Grafana cannot filter data it receives from Mimir or Loki, hence we have to make sure that Mimir or Loki only returns data for the organization that is currently selected in Grafana. This requires setting the correct X-Scope-OrgID header when querying Mimir or Loki. This can be achieved by having a dedicated data source per organization with this header set to the organization name. As a result we can’t give any users admin privileges even on their own Grafana organizations because that would allow them to change the X-Scope-OrgID header value and see other organization’s data.
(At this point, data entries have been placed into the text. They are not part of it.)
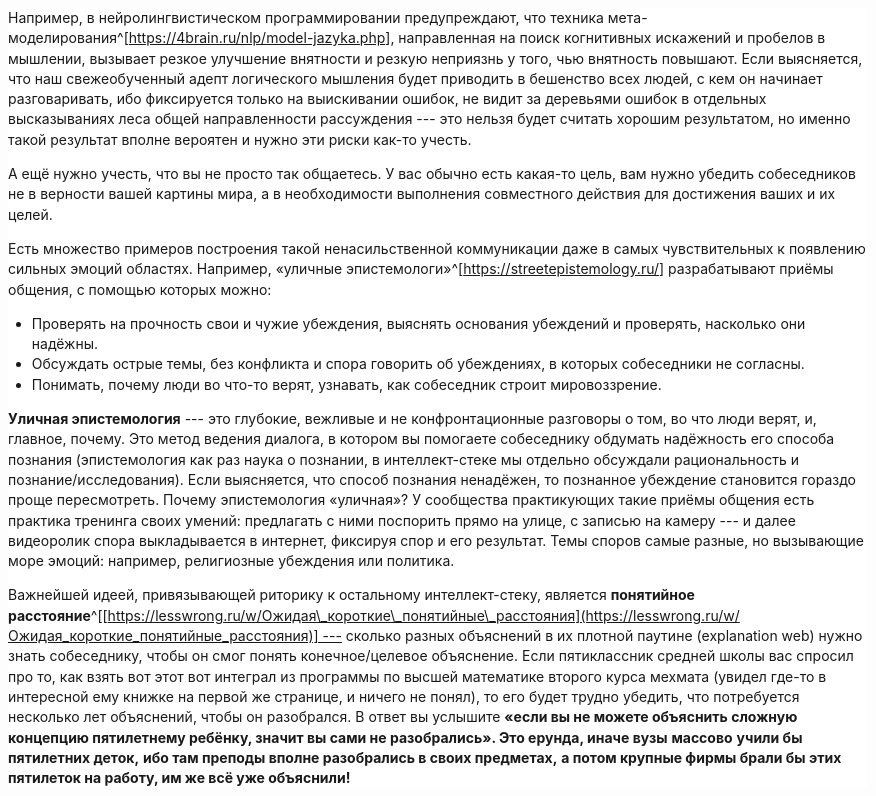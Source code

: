 Например, в нейролингвистическом программировании предупреждают, что
техника
мета-моделирования^[<https://4brain.ru/nlp/model-jazyka.php>],
направленная на поиск когнитивных искажений и пробелов в мышлении,
вызывает резкое улучшение внятности и резкую неприязнь у того, чью
внятность повышают. Если выясняется, что наш свежеобученный адепт
логического мышления будет приводить в бешенство всех людей, с кем он
начинает разговаривать, ибо фиксируется только на выискивании ошибок, не
видит за деревьями ошибок в отдельных высказываниях леса общей
направленности рассуждения --- это нельзя будет считать хорошим
результатом, но именно такой результат вполне вероятен и нужно эти риски
как-то учесть.

А ещё нужно учесть, что вы не просто так общаетесь. У вас обычно есть
какая-то цель, вам нужно убедить собеседников не в верности вашей
картины мира, а в необходимости выполнения совместного действия для
достижения ваших и их целей.

Есть множество примеров построения такой ненасильственной коммуникации
даже в самых чувствительных к появлению сильных эмоций областях.
Например, «уличные
эпистемологи»^[<https://streetepistemology.ru/>]
разрабатывают приёмы общения, с помощью которых можно:

-   Проверять на прочность свои и чужие убеждения, выяснять основания
    убеждений и проверять, насколько они надёжны.
-   Обсуждать острые темы, без конфликта и спора говорить об убеждениях,
    в которых собеседники не согласны.
-   Понимать, почему люди во что-то верят, узнавать, как собеседник
    строит мировоззрение.

**Уличная эпистемология** --- это глубокие, вежливые и не
конфронтационные разговоры о том, во что люди верят, и, главное, почему.
Это метод ведения диалога, в котором вы помогаете собеседнику обдумать
надёжность его способа познания (эпистемология как раз наука о познании,
в интеллект-стеке мы отдельно обсуждали рациональность и
познание/исследования). Если выясняется, что способ познания ненадёжен,
то познанное убеждение становится гораздо проще пересмотреть. Почему
эпистемология «уличная»? У сообщества практикующих такие приёмы общения
есть практика тренинга своих умений: предлагать с ними поспорить прямо
на улице, с записью на камеру --- и далее видеоролик спора выкладывается
в интернет, фиксируя спор и его результат. Темы споров самые разные, но
вызывающие море эмоций: например, религиозные убеждения или политика.

Важнейшей идеей, привязывающей риторику к остальному интеллект-стеку,
является **понятийное
расстояние**^[[https://lesswrong.ru/w/Ожидая\_короткие\_понятийные\_расстояния](https://lesswrong.ru/w/Ожидая_короткие_понятийные_расстояния)] ---
сколько разных объяснений в их плотной паутине (explanation web) нужно
знать собеседнику, чтобы он смог понять конечное/целевое объяснение.
Если пятиклассник средней школы вас спросил про то, как взять вот этот
вот интеграл из программы по высшей математике второго курса мехмата
(увидел где-то в интересной ему книжке на первой же странице, и ничего
не понял), то его будет трудно убедить, что потребуется несколько лет
объяснений, чтобы он разобрался. В ответ вы услышите **«если вы не
можете объяснить сложную концепцию пятилетнему ребёнку, значит вы сами
не разобрались». Это ерунда, иначе вузы** **массово** **учили бы
пятилетних деток,** **ибо там преподы вполне разобрались в своих
предметах,** **а потом крупные фирмы брали бы этих пятилеток на работу,
им же всё уже объяснили!**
Hence organization users must remain restricted to the editor and viewer roles, and this restriction must be enforced. editor permissions are sufficient to create/change dashboards hence this should not be a problem in practice.

Grafana does not offer a way to store the Keycloak organization name, which is a problem because we need to reliably link Grafana organizations to Keycloak groups (which represent organizations). We solve this by using a particular scheme for the Grafana organization name: [keycloak organization name] - [organization display name], e.g. vshn - VSHN AG. Since the Keycloak organization name cannot contain spaces this scheme is unambigous.

If we want to provide some standard dashboards to all organizations, these need to be set up in every organization separately. There are also situations in which Grafana modifies a dashboard, and without further measures any sync process that sets up these dashboards would revert the changes.

This complex setup needs to be maintained automatically. This is the job of the grafana-organizations-operator (installed via component-grafana-organizations-operator) where you will also find more details on how this works.